Read through the data and report every line in which the word "danieleades" occurs.

[[ Supplied data open ]]

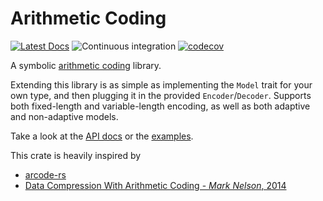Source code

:# Arithmetic Coding

[![Latest Docs](https://docs.rs/arithmetic-coding/badge.svg)](https://docs.rs/arithmetic-coding/)
![Continuous integration](https://github.com/danieleades/arithmetic-coding/workflows/Continuous%20integration/badge.svg)
[![codecov](https://codecov.io/gh/danieleades/arithmetic-coding/branch/main/graph/badge.svg?token=1qITX2tR0J)](https://codecov.io/gh/danieleades/arithmetic-coding)


A symbolic [arithmetic coding](https://en.wikipedia.org/wiki/Arithmetic_coding) library.

Extending this library is as simple as implementing the `Model` trait for your own type, and then plugging it in the provided `Encoder`/`Decoder`. Supports both fixed-length and variable-length encoding, as well as both adaptive and non-adaptive models.

Take a look at the  [API docs](https://docs.rs/arithmetic-coding/) or the [examples](https://github.com/danieleades/arithmetic-coding/tree/main/examples).

This crate is heavily inspired by

- [arcode-rs](https://github.com/cgburgess/arcode-rs)
- [Data Compression With Arithmetic Coding - *Mark Nelson*, 2014](https://marknelson.us/posts/2014/10/19/data-compression-with-arithmetic-coding.html)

[[ Supplied data closed ]]

Output of the exercise:
![Continuous integration](https://github.com/danieleades/arithmetic-coding/workflows/Continuous%20integration/badge.svg)
[![codecov](https://codecov.io/gh/danieleades/arithmetic-coding/branch/main/graph/badge.svg?token=1qITX2tR0J)](https://codecov.io/gh/danieleades/arithmetic-coding)
Take a look at the  [API docs](https://docs.rs/arithmetic-coding/) or the [examples](https://github.com/danieleades/arithmetic-coding/tree/main/examples).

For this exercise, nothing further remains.